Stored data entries

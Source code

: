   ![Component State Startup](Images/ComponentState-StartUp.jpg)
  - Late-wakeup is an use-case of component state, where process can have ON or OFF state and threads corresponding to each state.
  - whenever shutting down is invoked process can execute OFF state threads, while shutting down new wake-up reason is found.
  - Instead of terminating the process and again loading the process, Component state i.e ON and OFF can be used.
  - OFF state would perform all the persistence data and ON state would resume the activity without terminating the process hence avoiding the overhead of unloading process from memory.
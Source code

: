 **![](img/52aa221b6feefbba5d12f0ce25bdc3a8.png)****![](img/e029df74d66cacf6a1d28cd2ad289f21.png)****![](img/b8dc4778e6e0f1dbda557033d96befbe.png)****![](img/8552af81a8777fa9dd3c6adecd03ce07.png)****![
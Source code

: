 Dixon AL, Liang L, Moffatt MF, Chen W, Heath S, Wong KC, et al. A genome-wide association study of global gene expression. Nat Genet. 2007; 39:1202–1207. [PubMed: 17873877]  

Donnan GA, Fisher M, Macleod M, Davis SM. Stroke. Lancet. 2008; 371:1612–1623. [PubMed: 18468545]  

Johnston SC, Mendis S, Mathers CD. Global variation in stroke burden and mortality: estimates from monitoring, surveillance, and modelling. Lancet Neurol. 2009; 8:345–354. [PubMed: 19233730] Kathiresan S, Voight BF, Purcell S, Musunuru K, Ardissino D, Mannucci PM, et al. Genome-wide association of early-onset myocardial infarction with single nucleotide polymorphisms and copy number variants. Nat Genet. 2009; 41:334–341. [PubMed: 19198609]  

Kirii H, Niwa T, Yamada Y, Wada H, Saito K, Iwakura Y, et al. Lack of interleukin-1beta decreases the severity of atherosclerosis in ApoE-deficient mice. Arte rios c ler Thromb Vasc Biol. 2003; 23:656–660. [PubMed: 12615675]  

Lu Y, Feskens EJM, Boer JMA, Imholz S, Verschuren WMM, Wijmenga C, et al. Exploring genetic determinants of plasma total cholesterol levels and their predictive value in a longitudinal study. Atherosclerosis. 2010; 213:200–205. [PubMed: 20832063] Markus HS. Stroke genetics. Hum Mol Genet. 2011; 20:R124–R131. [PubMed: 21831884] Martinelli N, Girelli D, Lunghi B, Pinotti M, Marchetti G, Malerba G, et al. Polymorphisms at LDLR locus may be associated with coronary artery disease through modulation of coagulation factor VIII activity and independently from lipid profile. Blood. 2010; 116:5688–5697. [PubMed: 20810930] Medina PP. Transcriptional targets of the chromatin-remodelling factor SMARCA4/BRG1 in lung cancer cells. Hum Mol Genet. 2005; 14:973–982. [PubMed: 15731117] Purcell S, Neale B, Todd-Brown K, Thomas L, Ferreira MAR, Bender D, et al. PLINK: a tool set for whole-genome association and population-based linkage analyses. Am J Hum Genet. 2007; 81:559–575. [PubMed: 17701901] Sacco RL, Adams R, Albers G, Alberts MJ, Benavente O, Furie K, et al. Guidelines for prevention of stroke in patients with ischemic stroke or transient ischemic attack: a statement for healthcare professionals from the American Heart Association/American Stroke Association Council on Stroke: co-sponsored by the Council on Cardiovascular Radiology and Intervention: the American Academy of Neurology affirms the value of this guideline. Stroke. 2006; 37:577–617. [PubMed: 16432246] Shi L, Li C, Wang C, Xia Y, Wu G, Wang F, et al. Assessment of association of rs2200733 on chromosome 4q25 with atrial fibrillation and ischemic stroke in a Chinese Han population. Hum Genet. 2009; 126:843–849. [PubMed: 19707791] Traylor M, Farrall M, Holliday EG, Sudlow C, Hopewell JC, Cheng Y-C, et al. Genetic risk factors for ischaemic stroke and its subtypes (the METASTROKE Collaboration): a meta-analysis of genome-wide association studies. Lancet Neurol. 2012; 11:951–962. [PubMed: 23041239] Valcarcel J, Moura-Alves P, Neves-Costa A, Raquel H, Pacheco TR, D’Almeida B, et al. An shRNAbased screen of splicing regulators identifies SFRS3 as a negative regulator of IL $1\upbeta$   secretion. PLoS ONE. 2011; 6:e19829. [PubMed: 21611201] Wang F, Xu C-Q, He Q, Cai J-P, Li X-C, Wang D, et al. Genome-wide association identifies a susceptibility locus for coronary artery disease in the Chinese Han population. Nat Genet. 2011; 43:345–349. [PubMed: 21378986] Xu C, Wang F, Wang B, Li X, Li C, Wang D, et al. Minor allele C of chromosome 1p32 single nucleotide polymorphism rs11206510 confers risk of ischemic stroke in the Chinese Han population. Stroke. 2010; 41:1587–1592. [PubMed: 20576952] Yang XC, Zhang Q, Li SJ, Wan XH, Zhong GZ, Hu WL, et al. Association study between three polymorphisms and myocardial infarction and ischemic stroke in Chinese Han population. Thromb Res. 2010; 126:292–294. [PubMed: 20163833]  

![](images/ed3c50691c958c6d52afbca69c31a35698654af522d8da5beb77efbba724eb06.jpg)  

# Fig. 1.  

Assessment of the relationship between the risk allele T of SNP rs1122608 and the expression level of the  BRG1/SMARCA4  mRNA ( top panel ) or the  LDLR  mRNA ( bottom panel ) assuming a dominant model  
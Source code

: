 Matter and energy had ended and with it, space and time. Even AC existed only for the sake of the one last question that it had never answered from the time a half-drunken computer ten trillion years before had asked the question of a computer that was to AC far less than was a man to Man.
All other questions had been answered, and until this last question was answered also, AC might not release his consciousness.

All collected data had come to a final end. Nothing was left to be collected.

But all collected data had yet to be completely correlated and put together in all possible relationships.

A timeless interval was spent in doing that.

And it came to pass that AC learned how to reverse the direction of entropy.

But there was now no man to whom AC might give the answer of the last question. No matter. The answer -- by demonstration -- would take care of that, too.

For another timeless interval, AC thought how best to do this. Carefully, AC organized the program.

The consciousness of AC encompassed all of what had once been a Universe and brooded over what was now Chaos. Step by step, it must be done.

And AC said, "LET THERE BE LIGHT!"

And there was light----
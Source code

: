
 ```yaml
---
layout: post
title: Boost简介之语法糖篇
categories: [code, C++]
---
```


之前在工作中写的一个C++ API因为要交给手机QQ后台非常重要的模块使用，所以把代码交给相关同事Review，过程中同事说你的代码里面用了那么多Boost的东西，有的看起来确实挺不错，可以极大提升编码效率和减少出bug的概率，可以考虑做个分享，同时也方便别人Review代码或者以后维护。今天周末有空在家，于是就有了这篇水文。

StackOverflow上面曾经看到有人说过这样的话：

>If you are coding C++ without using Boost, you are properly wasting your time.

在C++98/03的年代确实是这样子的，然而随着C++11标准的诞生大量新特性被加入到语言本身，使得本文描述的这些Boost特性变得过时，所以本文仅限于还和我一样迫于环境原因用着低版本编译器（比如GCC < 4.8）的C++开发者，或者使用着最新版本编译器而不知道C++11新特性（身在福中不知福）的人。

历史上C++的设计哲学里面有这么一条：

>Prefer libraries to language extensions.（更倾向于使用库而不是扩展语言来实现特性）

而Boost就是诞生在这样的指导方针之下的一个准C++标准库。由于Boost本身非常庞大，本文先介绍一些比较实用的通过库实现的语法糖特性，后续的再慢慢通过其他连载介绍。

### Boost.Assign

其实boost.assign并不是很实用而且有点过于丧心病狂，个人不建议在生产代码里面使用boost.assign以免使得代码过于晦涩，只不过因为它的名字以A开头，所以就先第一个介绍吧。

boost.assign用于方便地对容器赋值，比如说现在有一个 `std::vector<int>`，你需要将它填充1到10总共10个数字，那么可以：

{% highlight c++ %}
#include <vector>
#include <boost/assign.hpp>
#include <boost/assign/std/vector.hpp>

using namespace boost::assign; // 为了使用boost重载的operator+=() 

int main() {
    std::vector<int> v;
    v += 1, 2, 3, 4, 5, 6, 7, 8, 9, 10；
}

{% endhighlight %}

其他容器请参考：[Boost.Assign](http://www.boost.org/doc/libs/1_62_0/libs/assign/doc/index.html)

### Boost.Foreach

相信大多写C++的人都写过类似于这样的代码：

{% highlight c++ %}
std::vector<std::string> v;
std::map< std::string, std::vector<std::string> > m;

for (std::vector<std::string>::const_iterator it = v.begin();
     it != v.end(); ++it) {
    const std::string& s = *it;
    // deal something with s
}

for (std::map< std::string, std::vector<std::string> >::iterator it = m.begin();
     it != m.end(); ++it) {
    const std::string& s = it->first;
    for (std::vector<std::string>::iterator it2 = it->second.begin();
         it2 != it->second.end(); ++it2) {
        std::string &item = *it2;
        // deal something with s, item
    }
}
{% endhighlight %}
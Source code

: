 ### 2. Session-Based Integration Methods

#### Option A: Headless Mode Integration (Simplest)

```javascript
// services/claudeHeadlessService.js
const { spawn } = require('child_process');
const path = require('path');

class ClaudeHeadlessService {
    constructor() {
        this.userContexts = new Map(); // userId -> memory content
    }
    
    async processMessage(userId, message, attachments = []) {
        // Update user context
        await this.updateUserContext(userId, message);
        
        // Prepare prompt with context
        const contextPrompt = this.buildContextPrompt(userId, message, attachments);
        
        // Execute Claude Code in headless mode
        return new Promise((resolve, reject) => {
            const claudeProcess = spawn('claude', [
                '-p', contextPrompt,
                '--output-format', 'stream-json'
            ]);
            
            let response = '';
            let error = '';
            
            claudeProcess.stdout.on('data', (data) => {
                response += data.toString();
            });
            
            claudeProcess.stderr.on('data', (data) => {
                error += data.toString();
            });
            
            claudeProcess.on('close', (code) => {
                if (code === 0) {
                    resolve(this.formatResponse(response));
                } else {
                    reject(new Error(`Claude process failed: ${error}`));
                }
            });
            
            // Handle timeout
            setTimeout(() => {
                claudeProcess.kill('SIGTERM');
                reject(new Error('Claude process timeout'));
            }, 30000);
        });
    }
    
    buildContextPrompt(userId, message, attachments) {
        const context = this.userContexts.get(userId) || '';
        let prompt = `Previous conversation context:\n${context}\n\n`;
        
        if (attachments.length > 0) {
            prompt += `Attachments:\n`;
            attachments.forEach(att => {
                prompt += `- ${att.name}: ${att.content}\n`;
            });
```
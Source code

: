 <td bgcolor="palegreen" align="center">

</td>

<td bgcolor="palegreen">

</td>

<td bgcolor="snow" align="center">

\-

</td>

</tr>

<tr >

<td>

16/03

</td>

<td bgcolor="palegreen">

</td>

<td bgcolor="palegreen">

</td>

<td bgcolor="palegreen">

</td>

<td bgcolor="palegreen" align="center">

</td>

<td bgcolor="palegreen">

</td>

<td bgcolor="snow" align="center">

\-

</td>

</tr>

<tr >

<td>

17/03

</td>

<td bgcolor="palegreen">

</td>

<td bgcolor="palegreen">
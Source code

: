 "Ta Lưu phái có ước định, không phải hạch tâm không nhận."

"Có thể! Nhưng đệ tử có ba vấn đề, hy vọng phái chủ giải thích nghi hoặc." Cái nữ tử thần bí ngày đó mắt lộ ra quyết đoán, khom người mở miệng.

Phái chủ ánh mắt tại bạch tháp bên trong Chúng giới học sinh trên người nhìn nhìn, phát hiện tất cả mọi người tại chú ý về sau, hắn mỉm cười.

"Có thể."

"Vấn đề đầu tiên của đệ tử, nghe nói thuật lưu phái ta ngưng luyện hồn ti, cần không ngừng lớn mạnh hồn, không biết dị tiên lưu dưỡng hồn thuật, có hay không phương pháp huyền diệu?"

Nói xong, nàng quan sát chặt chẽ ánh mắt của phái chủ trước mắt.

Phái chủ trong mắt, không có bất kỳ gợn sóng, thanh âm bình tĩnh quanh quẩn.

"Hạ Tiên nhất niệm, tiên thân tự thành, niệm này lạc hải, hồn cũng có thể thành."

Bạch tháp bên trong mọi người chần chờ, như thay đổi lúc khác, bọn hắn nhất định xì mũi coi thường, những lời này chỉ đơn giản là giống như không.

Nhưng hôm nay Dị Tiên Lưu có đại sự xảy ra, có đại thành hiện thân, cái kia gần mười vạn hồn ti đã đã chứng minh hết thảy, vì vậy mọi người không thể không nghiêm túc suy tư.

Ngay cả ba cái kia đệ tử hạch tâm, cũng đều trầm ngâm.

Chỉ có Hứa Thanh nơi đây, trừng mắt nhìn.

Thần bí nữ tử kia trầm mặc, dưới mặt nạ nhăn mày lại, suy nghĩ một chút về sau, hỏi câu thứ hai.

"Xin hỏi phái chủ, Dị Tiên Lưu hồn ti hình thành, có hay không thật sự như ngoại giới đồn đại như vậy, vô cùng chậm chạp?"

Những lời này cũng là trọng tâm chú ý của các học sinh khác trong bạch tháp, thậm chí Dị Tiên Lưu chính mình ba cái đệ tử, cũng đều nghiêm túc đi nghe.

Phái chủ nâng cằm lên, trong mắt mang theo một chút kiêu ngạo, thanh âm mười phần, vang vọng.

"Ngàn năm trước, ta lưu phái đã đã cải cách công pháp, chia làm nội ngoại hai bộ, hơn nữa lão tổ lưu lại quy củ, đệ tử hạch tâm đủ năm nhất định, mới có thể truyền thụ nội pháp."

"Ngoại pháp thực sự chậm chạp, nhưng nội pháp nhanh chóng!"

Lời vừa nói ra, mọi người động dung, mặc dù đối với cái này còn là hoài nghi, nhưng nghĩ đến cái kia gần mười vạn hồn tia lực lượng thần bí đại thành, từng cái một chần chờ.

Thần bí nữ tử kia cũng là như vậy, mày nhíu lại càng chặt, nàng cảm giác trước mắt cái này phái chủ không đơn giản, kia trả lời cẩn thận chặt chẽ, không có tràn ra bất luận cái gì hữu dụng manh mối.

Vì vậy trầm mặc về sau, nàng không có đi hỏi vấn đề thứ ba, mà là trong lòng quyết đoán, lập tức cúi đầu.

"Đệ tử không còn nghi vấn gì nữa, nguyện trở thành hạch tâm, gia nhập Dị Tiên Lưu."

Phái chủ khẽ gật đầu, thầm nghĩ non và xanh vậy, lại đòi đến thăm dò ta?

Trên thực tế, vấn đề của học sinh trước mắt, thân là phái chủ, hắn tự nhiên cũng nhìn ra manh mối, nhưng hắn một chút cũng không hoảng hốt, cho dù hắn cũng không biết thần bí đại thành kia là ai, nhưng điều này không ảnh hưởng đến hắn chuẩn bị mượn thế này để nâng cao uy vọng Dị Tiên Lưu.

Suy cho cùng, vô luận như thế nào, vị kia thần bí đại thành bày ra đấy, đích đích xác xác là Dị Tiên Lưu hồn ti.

== Exercise brief ==
Only one stretch is wanted, so please give again exactly the lines from the start of the data through the line containing "Kirii H, Niwa", both ends included.

== Answer to this task ==
Source code

:   ![Component State Startup](Images/ComponentState-StartUp.jpg)
  - Late-wakeup is an use-case of component state, where process can have ON or OFF state and threads corresponding to each state.
  - whenever shutting down is invoked process can execute OFF state threads, while shutting down new wake-up reason is found.
  - Instead of terminating the process and again loading the process, Component state i.e ON and OFF can be used.
  - OFF state would perform all the persistence data and ON state would resume the activity without terminating the process hence avoiding the overhead of unloading process from memory.
Source code

: **![](img/52aa221b6feefbba5d12f0ce25bdc3a8.png)****![](img/e029df74d66cacf6a1d28cd2ad289f21.png)****![](img/b8dc4778e6e0f1dbda557033d96befbe.png)****![](img/8552af81a8777fa9dd3c6adecd03ce07.png)****![
Source code

: Dixon AL, Liang L, Moffatt MF, Chen W, Heath S, Wong KC, et al. A genome-wide association study of global gene expression. Nat Genet. 2007; 39:1202–1207. [PubMed: 17873877]  

Donnan GA, Fisher M, Macleod M, Davis SM. Stroke. Lancet. 2008; 371:1612–1623. [PubMed: 18468545]  

Johnston SC, Mendis S, Mathers CD. Global variation in stroke burden and mortality: estimates from monitoring, surveillance, and modelling. Lancet Neurol. 2009; 8:345–354. [PubMed: 19233730] Kathiresan S, Voight BF, Purcell S, Musunuru K, Ardissino D, Mannucci PM, et al. Genome-wide association of early-onset myocardial infarction with single nucleotide polymorphisms and copy number variants. Nat Genet. 2009; 41:334–341. [PubMed: 19198609]  

Kirii H, Niwa T, Yamada Y, Wada H, Saito K, Iwakura Y, et al. Lack of interleukin-1beta decreases the severity of atherosclerosis in ApoE-deficient mice. Arte rios c ler Thromb Vasc Biol. 2003; 23:656–660. [PubMed: 12615675]  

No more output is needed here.